==== Dataset
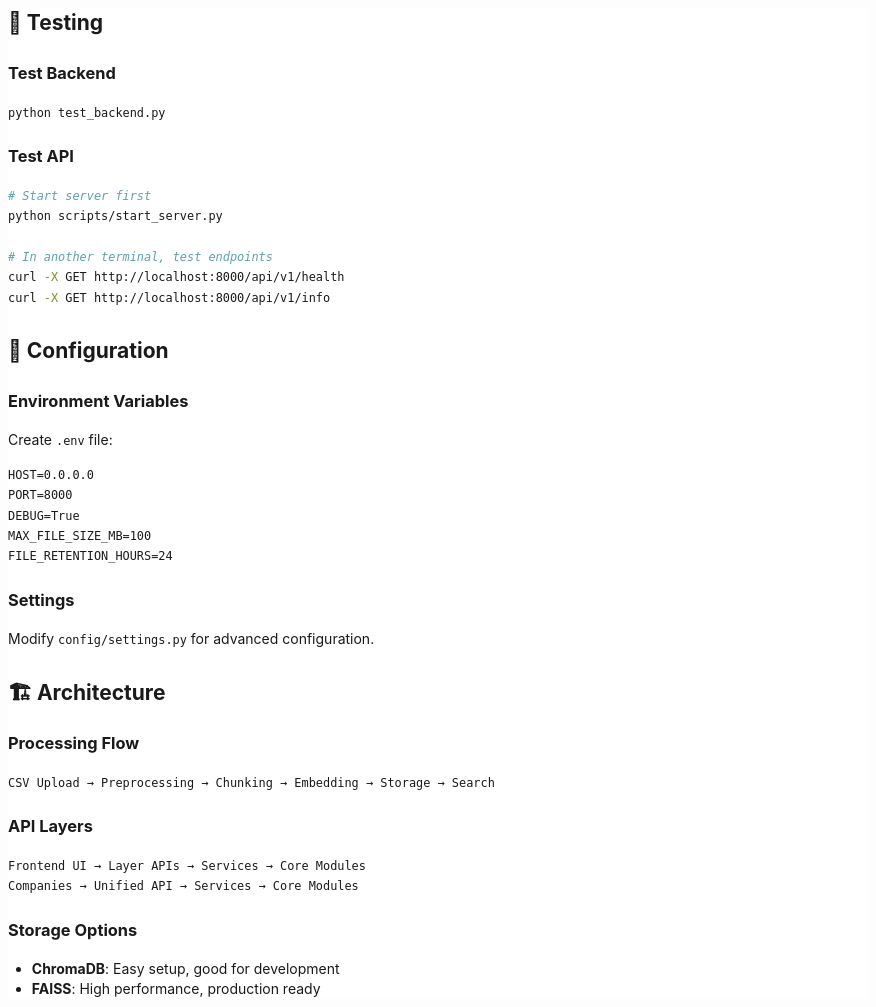 ## 🧪 Testing

### **Test Backend**
```bash
python test_backend.py
```

### **Test API**
```bash
# Start server first
python scripts/start_server.py

# In another terminal, test endpoints
curl -X GET http://localhost:8000/api/v1/health
curl -X GET http://localhost:8000/api/v1/info
```

## 🔧 Configuration

### **Environment Variables**
Create `.env` file:
```env
HOST=0.0.0.0
PORT=8000
DEBUG=True
MAX_FILE_SIZE_MB=100
FILE_RETENTION_HOURS=24
```

### **Settings**
Modify `config/settings.py` for advanced configuration.

## 🏗️ Architecture

### **Processing Flow**
```
CSV Upload → Preprocessing → Chunking → Embedding → Storage → Search
```

### **API Layers**
```
Frontend UI → Layer APIs → Services → Core Modules
Companies → Unified API → Services → Core Modules
```

### **Storage Options**
- **ChromaDB**: Easy setup, good for development
- **FAISS**: High performance, production ready
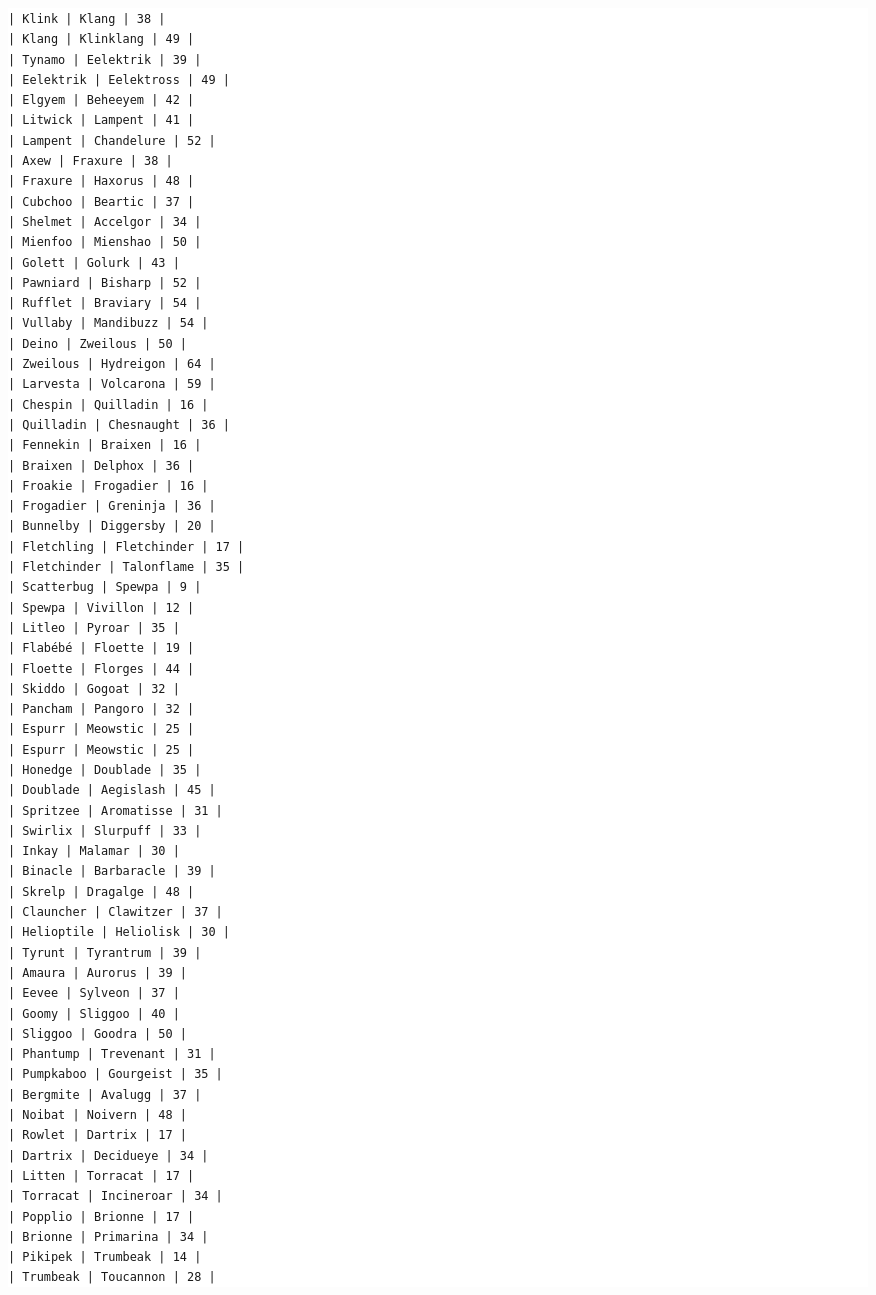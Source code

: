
 ```
| Klink | Klang | 38 | 
| Klang | Klinklang | 49 | 
| Tynamo | Eelektrik | 39 | 
| Eelektrik | Eelektross | 49 | 
| Elgyem | Beheeyem | 42 | 
| Litwick | Lampent | 41 | 
| Lampent | Chandelure | 52 | 
| Axew | Fraxure | 38 | 
| Fraxure | Haxorus | 48 | 
| Cubchoo | Beartic | 37 | 
| Shelmet | Accelgor | 34 | 
| Mienfoo | Mienshao | 50 | 
| Golett | Golurk | 43 | 
| Pawniard | Bisharp | 52 | 
| Rufflet | Braviary | 54 | 
| Vullaby | Mandibuzz | 54 | 
| Deino | Zweilous | 50 | 
| Zweilous | Hydreigon | 64 | 
| Larvesta | Volcarona | 59 | 
| Chespin | Quilladin | 16 | 
| Quilladin | Chesnaught | 36 | 
| Fennekin | Braixen | 16 | 
| Braixen | Delphox | 36 | 
| Froakie | Frogadier | 16 | 
| Frogadier | Greninja | 36 | 
| Bunnelby | Diggersby | 20 | 
| Fletchling | Fletchinder | 17 | 
| Fletchinder | Talonflame | 35 | 
| Scatterbug | Spewpa | 9 | 
| Spewpa | Vivillon | 12 | 
| Litleo | Pyroar | 35 | 
| Flabébé | Floette | 19 | 
| Floette | Florges | 44 | 
| Skiddo | Gogoat | 32 | 
| Pancham | Pangoro | 32 | 
| Espurr | Meowstic | 25 | 
| Espurr | Meowstic | 25 | 
| Honedge | Doublade | 35 | 
| Doublade | Aegislash | 45 | 
| Spritzee | Aromatisse | 31 | 
| Swirlix | Slurpuff | 33 | 
| Inkay | Malamar | 30 | 
| Binacle | Barbaracle | 39 | 
| Skrelp | Dragalge | 48 | 
| Clauncher | Clawitzer | 37 | 
| Helioptile | Heliolisk | 30 | 
| Tyrunt | Tyrantrum | 39 | 
| Amaura | Aurorus | 39 | 
| Eevee | Sylveon | 37 | 
| Goomy | Sliggoo | 40 | 
| Sliggoo | Goodra | 50 | 
| Phantump | Trevenant | 31 | 
| Pumpkaboo | Gourgeist | 35 | 
| Bergmite | Avalugg | 37 | 
| Noibat | Noivern | 48 | 
| Rowlet | Dartrix | 17 | 
| Dartrix | Decidueye | 34 | 
| Litten | Torracat | 17 | 
| Torracat | Incineroar | 34 | 
| Popplio | Brionne | 17 | 
| Brionne | Primarina | 34 | 
| Pikipek | Trumbeak | 14 | 
| Trumbeak | Toucannon | 28 | 
```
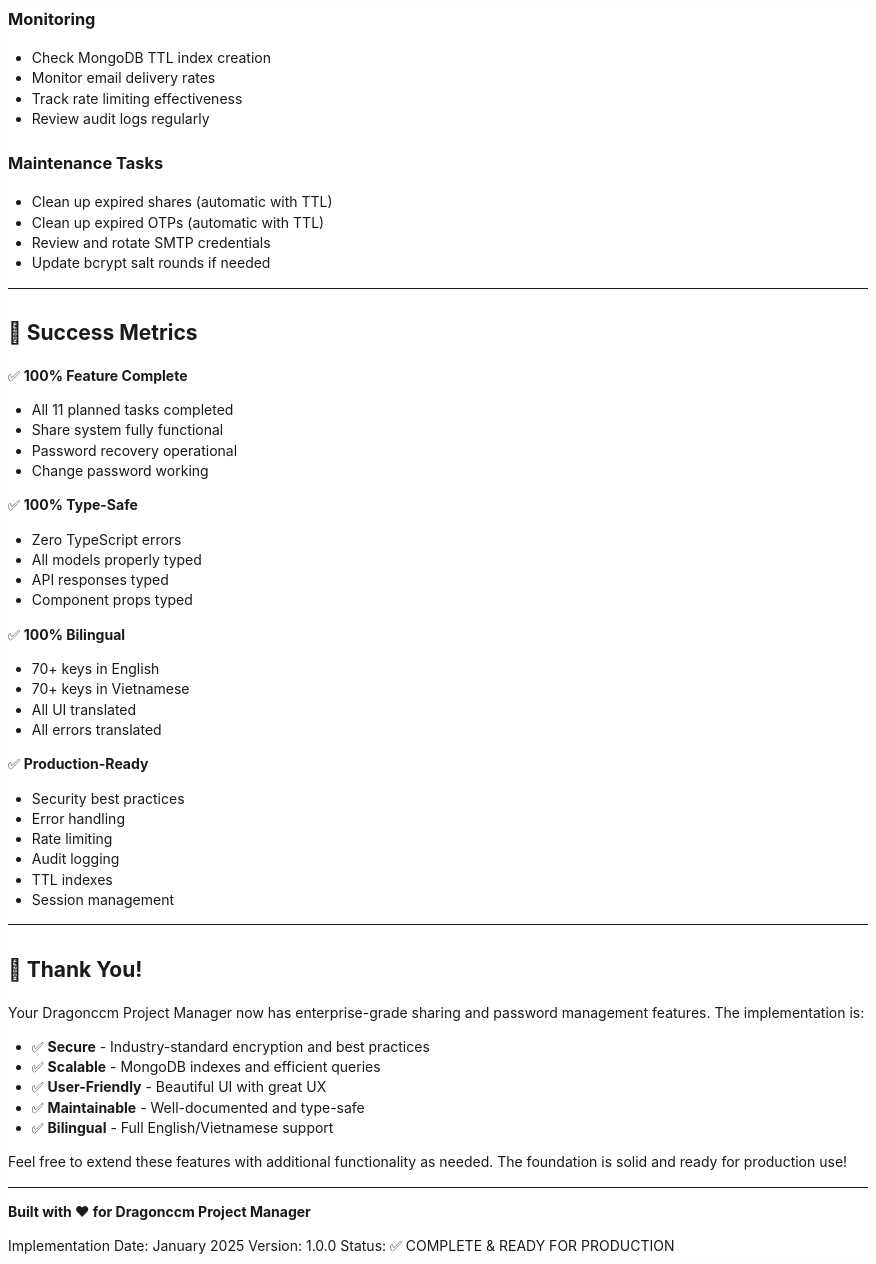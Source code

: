 ### Monitoring
- Check MongoDB TTL index creation
- Monitor email delivery rates
- Track rate limiting effectiveness
- Review audit logs regularly

### Maintenance Tasks
- Clean up expired shares (automatic with TTL)
- Clean up expired OTPs (automatic with TTL)
- Review and rotate SMTP credentials
- Update bcrypt salt rounds if needed

---

## 🎉 Success Metrics

✅ **100% Feature Complete**
- All 11 planned tasks completed
- Share system fully functional
- Password recovery operational
- Change password working

✅ **100% Type-Safe**
- Zero TypeScript errors
- All models properly typed
- API responses typed
- Component props typed

✅ **100% Bilingual**
- 70+ keys in English
- 70+ keys in Vietnamese
- All UI translated
- All errors translated

✅ **Production-Ready**
- Security best practices
- Error handling
- Rate limiting
- Audit logging
- TTL indexes
- Session management

---

## 🙏 Thank You!

Your Dragonccm Project Manager now has enterprise-grade sharing and password management features. The implementation is:

- ✅ **Secure** - Industry-standard encryption and best practices
- ✅ **Scalable** - MongoDB indexes and efficient queries
- ✅ **User-Friendly** - Beautiful UI with great UX
- ✅ **Maintainable** - Well-documented and type-safe
- ✅ **Bilingual** - Full English/Vietnamese support

Feel free to extend these features with additional functionality as needed. The foundation is solid and ready for production use!

---

**Built with ❤️ for Dragonccm Project Manager**

Implementation Date: January 2025
Version: 1.0.0
Status: ✅ COMPLETE & READY FOR PRODUCTION
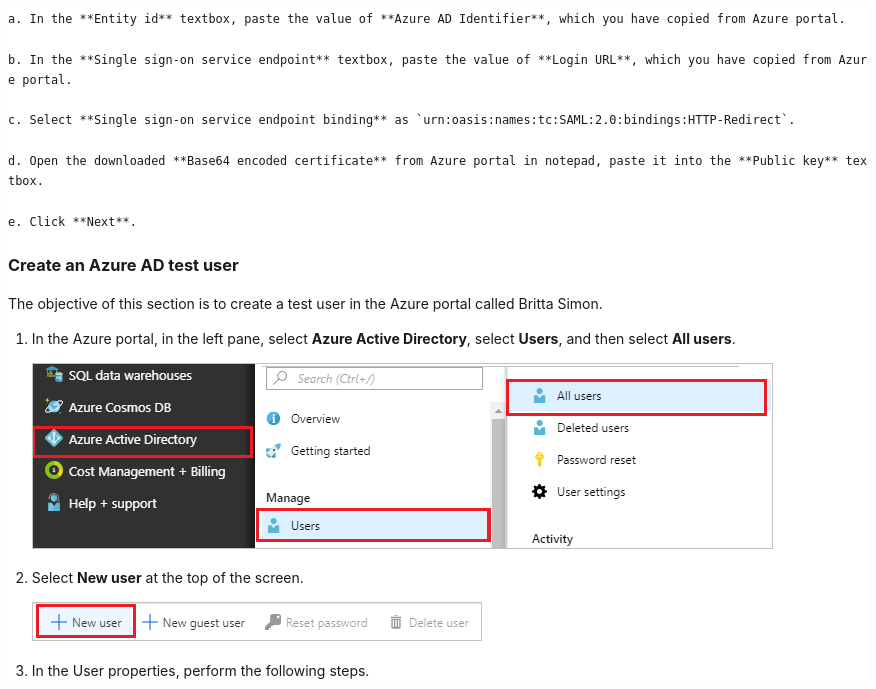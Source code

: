	a. In the **Entity id** textbox, paste the value of **Azure AD Identifier**, which you have copied from Azure portal.

	b. In the **Single sign-on service endpoint** textbox, paste the value of **Login URL**, which you have copied from Azure portal.

	c. Select **Single sign-on service endpoint binding** as `urn:oasis:names:tc:SAML:2.0:bindings:HTTP-Redirect`.
	
	d. Open the downloaded **Base64 encoded certificate** from Azure portal in notepad, paste it into the **Public key** textbox.

	e. Click **Next**.

### Create an Azure AD test user 

The objective of this section is to create a test user in the Azure portal called Britta Simon.

1. In the Azure portal, in the left pane, select **Azure Active Directory**, select **Users**, and then select **All users**.

    ![The "Users and groups" and "All users" links](common/users.png)

2. Select **New user** at the top of the screen.

    ![New user Button](common/new-user.png)

3. In the User properties, perform the following steps.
========
* _What to produce_
Look through the entries above. Copy each line in which the string "Dartrix" occurs.

* _Solution to the exercise_
| Rowlet | Dartrix | 17 | 
| Dartrix | Decidueye | 34 | 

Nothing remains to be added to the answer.